Healing the wounds between LT-Americans and the homeland

Photo: National Lithuanian American Hall of Fame

Aage Myhre, Editor-in-Chief

The relationship between Lithuania’s diaspora groups in the U.S. and the home country Lithuania is not always the best. Many here in Lithuania still believe that those who left, whether for economic or political reasons, had very comfortable lives compared to those who stayed behind and had to fight through several decades of inhuman oppression and abuse by the Soviet occupiers.

Many Lithuanians in the United States believe in turn that the mother country does not welcome them to return or collaborate on improving the development of the nation called Lithuania, and have been critical about ongoing corruption, that rule of law is still not working effectively, etc.

VilNews will through much of April focus on this topic, and we hereby invite all with views to prepare posts; in the form of blogs, comment articles or information you think might shed light or be of benefit to the relationship. The goal is to build bridges and contribute to reconciliation!
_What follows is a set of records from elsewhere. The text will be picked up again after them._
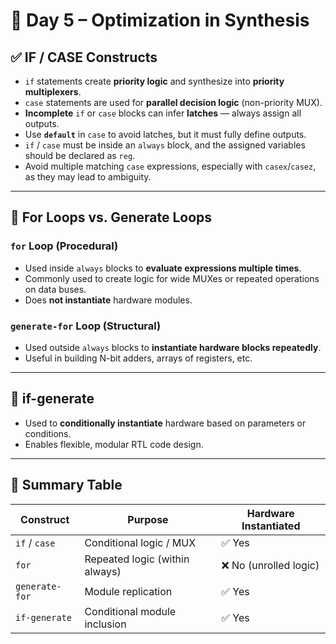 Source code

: # 📘 Day 5 – Optimization in Synthesis

## ✅ IF / CASE Constructs

- `if` statements create **priority logic** and synthesize into **priority multiplexers**.
- `case` statements are used for **parallel decision logic** (non-priority MUX).
- **Incomplete** `if` or `case` blocks can infer **latches** — always assign all outputs.
- Use **`default`** in `case` to avoid latches, but it must fully define outputs.
- `if` / `case` must be inside an `always` block, and the assigned variables should be declared as `reg`.
- Avoid multiple matching `case` expressions, especially with `casex`/`casez`, as they may lead to ambiguity.

---

## 🔁 For Loops vs. Generate Loops

### `for` Loop (Procedural)
- Used inside `always` blocks to **evaluate expressions multiple times**.
- Commonly used to create logic for wide MUXes or repeated operations on data buses.
- Does **not instantiate** hardware modules.

### `generate-for` Loop (Structural)
- Used outside `always` blocks to **instantiate hardware blocks repeatedly**.
- Useful in building N-bit adders, arrays of registers, etc.

---

## 🔹 if-generate
- Used to **conditionally instantiate** hardware based on parameters or conditions.
- Enables flexible, modular RTL code design.

---

## 📝 Summary Table

| Construct       | Purpose                        | Hardware Instantiated |
|----------------|----------------------------------|------------------------|
| `if` / `case`  | Conditional logic / MUX         | ✅ Yes                 |
| `for`          | Repeated logic (within always)  | ❌ No (unrolled logic) |
| `generate-for` | Module replication              | ✅ Yes                 |
| `if-generate`  | Conditional module inclusion    | ✅ Yes                 |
These are some of the challenges and opportunities we face:

Lithuanian-Americans played a significant role in the post-war years, until Lithuania's recovered independence in 1990-1991, by constantly exerting pressure on the U.S. President and leaders in other Western countries so that they would pressure the Soviet Union to allow the Baltic countries freedom after the Soviet occupation that took place during World War II. Now, as more than 20 years have passed since the freedom bells rang, the question is whether the Lithuanian-Americans have a role to play also today? See our article

“The majority, I believe, are disappointed and discouraged with the present president’s seemingly unfriendly view toward Lithuanian-Americans and others abroad.” This said Regina Narusiene, President of the World Lithuanian 
Community, in a recent interview (see, based on a comment referred to in The Baltic Times, where President Grybauskaite should have said that most prominent U.S. Lithuanian émigrés, instead of focusing on developing U.S. - Lithuanian business ties, prefer providing political advice to the Lithuanian authorities, which may not be that necessary nowadays. She was supposedly “disappointed by Lithuanian émigrés’ inability to attract U.S.-based investments to Lithuania.” Here in VilNews we often hear Lithuanian-Americans say they do not feel welcome to their  home country, and that Lithuania's current president seems to antagonize them. What are our readers’ comments to this?
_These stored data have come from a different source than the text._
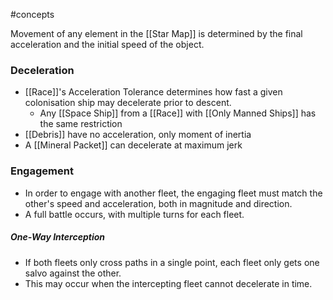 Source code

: #concepts 

Movement of any element in the [[Star Map]] is determined by the final acceleration and the initial speed of the object.
### Deceleration
- [[Race]]'s Acceleration Tolerance determines how fast a given colonisation ship may decelerate prior to descent.
	- Any [[Space Ship]] from a [[Race]] with [[Only Manned Ships]] has the same restriction
- [[Debris]] have no acceleration, only moment of inertia
- A [[Mineral Packet]] can decelerate at maximum jerk
### Engagement
- In order to engage with another fleet, the engaging fleet must match the other's speed and acceleration, both in magnitude and direction.
- A full battle occurs, with multiple turns for each fleet.
##### One-Way Interception
- If both fleets only cross paths in a single point, each fleet only gets one salvo against the other.
- This may occur when the intercepting fleet cannot decelerate in time.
In a VilNews interview Regina Narusiene told about her youth in Chicago, after she and her family had settled there after escaping from Lithuania in 1944. One of the things she said, was: “I realized that my father was afraid of informers who could make life difficult for us, for our relatives who remained in Lithuania, and for the Lithuanian partisans who kept on fighting against the Soviet occupants well into the 1950s. The KGB had their own spies within the Lithuanian communities in the U.S., so we were extremely careful with what we said outside the home."  Now, when the KGB archives have been made public, are there new traces of KGB post-war activities to be found also in the U.S.?

In a meeting at the Lithuanian Embassy in Washington last year, representatives of LAC (Lithuanian American Council) expressed their concern on a wide range of topics including Lithuania's developing energy policy, the country’s image in the international community, emigration issues and their demographic impact, the prospect of maintaining citizenship rights of recent immigrants, ongoing cooperation between organizations of the Diaspora and Lithuania, and minority issues in Lithuania. LAC representatives suggested that Lithuania would benefit significantly by availing itself of the expertise and knowledge found in the Diaspora communities in developing energy and security policies and a host of other areas such as environmental issues, ecology, medicine, economic development, and the promotion of improved interactions between the government and the people through non-governmental organizations (ref. Has there been any official Lithuanian response to this?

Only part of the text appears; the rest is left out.